A Jordan Peterson evening

I have just finished hosting my latest last Friday meeting. It seemed to me to go very well, despite, and arguably because of, the low turnout. The fewer people show up at a meeting, the more subtle the conversation can be. Each question can get really answered.

Tamiris Loureiro was the speaker. Unusually, she actually spoke for a shorter time than she had in mind to. Usually what happens is that a speaker assembles twenty things they want to say, and gets through about three or four of them, and speaks for twenty minutes longer than they had in mind to. She raced through hers in about twenty minutes, which left lots of time for comments and questions from the rest of us.

Her subject was Jordan Peterson. She described to him as “The Good Libertarian”, which proved interestingly provocative. Peterson spans a lot of political territory between conservative and libertarian, including classical liberalism, classical liberal being what he calls himself. Paradoxically, said Tamiris, a lot of Paterson’s political impact comes from the fact that he approaches most of the problems he tackles in a non-political way. He urges us all to take personal responsibility for our lives, rather than palming our problems off on governments. Which of course is what libertarians recommend.

What did I learn from the evening? Some of what I learned came from finally getting stuck into 12 Rules for Life, by way of preparation.
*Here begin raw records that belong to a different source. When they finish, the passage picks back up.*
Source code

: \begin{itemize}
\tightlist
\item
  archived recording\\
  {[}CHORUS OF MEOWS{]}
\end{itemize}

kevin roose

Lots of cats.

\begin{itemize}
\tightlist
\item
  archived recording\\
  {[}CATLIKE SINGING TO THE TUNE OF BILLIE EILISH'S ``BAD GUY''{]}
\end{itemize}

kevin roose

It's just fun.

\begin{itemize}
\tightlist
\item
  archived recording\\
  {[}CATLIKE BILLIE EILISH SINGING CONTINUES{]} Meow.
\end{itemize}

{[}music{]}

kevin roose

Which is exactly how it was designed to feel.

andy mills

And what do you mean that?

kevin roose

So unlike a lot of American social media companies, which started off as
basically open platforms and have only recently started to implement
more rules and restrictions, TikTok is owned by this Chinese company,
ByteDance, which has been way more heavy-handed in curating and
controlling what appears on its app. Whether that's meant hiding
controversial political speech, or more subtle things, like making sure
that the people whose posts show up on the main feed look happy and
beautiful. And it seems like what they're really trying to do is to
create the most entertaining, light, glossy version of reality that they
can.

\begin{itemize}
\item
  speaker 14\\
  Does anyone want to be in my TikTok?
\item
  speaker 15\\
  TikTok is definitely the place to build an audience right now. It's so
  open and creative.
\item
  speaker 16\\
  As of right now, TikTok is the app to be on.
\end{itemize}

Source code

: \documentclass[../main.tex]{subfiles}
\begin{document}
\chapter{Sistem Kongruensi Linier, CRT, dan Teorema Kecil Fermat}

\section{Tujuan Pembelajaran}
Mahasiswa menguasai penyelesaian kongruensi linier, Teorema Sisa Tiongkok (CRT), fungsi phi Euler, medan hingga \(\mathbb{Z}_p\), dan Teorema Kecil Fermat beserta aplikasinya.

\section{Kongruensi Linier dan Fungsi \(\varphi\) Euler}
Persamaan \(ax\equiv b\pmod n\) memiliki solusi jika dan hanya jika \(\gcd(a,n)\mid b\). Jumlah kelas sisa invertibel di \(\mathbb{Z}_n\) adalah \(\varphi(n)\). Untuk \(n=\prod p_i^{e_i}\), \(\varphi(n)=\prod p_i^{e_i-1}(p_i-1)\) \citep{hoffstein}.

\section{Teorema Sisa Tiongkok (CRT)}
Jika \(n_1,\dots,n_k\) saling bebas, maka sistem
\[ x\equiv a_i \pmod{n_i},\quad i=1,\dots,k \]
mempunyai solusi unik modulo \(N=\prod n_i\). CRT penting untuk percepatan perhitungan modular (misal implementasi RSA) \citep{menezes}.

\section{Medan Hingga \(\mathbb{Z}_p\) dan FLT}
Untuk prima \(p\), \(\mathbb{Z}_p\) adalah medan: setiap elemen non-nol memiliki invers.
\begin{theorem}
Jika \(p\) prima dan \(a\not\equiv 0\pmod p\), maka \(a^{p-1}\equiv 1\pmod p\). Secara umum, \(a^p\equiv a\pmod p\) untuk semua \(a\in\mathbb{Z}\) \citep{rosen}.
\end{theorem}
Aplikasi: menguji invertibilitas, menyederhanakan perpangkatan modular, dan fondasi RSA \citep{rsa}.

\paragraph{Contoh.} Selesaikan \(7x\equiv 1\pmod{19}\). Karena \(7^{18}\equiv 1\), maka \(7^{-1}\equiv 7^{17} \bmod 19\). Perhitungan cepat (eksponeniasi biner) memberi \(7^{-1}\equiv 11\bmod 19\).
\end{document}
I had been put off from actually reading this book by the fear that I had heard it all, in the various videos and interviews of Peterson’s that I have already heard. I feared being bored. Oh me of little faith. I really enjoyed reading it.

One of the many things about Peterson that strikes me, as I found myself saying at this evening’s meeting, is that he has a very interesting “talent stack”, to use a phrase that Scott Adams likes to use to describe successful people. Peterson has a range of intellectual skills, from digging deep into ancient religious texts and coming up with non-trivial interpretations, to being an experienced councillor of troubled people, to being interviewed on television without losing his rag (think of the Cathy Newman interview), to jousting belligerently on Twitter with the worst of them. He is a self-publicist of considerable talent, and he has deeper stuff that will stand up to being publicised. It comes, I surmise, from his belief that a man’s got to take on the most responsibility he can carry. He needs to reach as many people as he can with his redemptive messages. He shouldn’t be too modest. He should put himself about as much as he can contrive.

Next up, hearing if the recording I made – or tried to make – of the talk, and of the subsequent Q&A, is any good, as a recording I mean. I don’t usually record my meetings, but I recorded this one in order to make the event mean something if the only people present had been Tamiris and me, which for a couple of days earlier in the week looked like it might happen.